Ekonomi Digital Diprediksi Jadi Solusi untuk Risiko Lonjakan Inflasi
jpnn.com, JAKARTA - Inflasi menghantui perekonomian global, bahkan di beberapa negara, seperti Turki, Sri Lanka, Argentina, dan Iran naik di atas 50 persen.
Kondisi inflasi dipengaruhi oleh pandemi Covid-19 dan perang antara Rusia-Ukraina. Sebab, kedua negara tersebut memegang peranan penting dalam rantai pasok global, yakni terkait produk pangan, pupuk, maupun energi.
Di Indonesia, Badan Pusat Statistik (BPS) mengumumkan inflasi bulan September 2022 melonjak 1,17 persen secara bulanan. Inflasi September ini merupakan yang tertinggi sejak Desember 2014.
CEO Grant Thornton Indonesia Johanna Gani yakin ekonomi digital dapat membantu perkembangan ekonomi dengan lebih cepat.
"Contoh paling nyata misalnya kita mampu memangkas rantai pasok produk pangan ke konsumen. Melalui aplikasi, para petani bisa menjajakan produk sayur mayur, buah, hingga hasil ternak langsung ke konsumen akhir," ungkap Johanna, di Jakarta, Senin (17/10).
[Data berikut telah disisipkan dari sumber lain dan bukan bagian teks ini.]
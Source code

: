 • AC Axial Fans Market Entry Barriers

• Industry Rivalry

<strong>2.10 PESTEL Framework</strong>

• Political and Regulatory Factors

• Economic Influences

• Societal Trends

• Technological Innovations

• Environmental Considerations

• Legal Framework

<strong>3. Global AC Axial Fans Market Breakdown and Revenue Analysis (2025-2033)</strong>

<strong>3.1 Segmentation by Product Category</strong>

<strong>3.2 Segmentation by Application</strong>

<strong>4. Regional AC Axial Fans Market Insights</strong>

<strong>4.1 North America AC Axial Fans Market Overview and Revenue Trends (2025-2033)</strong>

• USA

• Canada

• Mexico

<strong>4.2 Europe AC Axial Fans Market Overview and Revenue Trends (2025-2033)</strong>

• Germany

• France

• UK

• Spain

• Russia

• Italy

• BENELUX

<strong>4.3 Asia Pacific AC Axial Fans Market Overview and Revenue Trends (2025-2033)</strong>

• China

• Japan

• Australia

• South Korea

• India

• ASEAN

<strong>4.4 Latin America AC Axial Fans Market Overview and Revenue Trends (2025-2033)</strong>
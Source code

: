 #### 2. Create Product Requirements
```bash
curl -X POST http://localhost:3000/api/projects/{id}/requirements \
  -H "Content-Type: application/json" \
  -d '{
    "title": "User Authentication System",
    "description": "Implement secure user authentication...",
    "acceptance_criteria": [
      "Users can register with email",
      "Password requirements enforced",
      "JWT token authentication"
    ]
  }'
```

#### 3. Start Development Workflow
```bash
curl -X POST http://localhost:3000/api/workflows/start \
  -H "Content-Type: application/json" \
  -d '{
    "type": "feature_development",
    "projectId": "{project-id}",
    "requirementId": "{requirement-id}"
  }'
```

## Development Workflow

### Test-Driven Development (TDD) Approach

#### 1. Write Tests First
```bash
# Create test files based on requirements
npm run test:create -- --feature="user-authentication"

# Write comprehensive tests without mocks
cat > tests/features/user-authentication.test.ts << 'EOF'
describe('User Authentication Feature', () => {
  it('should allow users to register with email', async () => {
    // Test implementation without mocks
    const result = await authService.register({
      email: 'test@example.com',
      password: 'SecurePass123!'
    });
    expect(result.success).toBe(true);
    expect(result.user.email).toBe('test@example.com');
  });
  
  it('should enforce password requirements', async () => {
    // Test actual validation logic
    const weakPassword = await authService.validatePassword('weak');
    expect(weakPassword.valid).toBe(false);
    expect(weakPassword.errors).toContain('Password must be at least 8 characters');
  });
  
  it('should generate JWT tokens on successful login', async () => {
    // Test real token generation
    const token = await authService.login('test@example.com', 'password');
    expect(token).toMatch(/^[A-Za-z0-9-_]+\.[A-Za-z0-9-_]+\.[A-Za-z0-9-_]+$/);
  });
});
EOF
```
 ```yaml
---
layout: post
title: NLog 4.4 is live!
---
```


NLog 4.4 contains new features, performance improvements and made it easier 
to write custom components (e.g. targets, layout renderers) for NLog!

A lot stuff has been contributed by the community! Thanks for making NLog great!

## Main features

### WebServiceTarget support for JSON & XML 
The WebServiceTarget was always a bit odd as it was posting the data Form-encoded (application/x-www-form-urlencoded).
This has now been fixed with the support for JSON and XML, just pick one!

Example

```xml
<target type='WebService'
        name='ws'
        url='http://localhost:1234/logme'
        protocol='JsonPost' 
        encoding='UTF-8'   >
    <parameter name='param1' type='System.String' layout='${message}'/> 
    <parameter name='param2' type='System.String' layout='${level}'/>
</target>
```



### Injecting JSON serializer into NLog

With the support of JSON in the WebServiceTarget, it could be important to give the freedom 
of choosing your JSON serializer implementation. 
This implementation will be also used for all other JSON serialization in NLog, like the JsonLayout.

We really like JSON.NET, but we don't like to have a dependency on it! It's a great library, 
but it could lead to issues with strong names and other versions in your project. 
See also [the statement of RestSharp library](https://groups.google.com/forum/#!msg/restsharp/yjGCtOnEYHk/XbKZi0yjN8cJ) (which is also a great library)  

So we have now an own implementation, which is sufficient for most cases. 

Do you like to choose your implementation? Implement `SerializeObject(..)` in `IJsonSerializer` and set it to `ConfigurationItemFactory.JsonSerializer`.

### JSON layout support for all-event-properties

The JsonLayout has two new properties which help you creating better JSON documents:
Johanna mengatakan tidak hanya itu, masyarakat makin dipermudah dengan luasnya perdagangan berbasis digital (e-commerce) dan didukung pula dengan berkembangnya keuangan berbasis digital (Fintech).
"Pertumbuhan transaksi juga makin cepat dengan penggunaan uang elektronik (e-money) dan transaksi non-tunai lebih efektif dan efisien," katanya.
Hasil riset dari Google, Temasek, dan Bain & Company, Gross Market Value (GMV) menyebut ekonomi digital Indonesia mencapai USD 70 miliar pada 2021, menjadi yang terbesar di Asia Tenggara.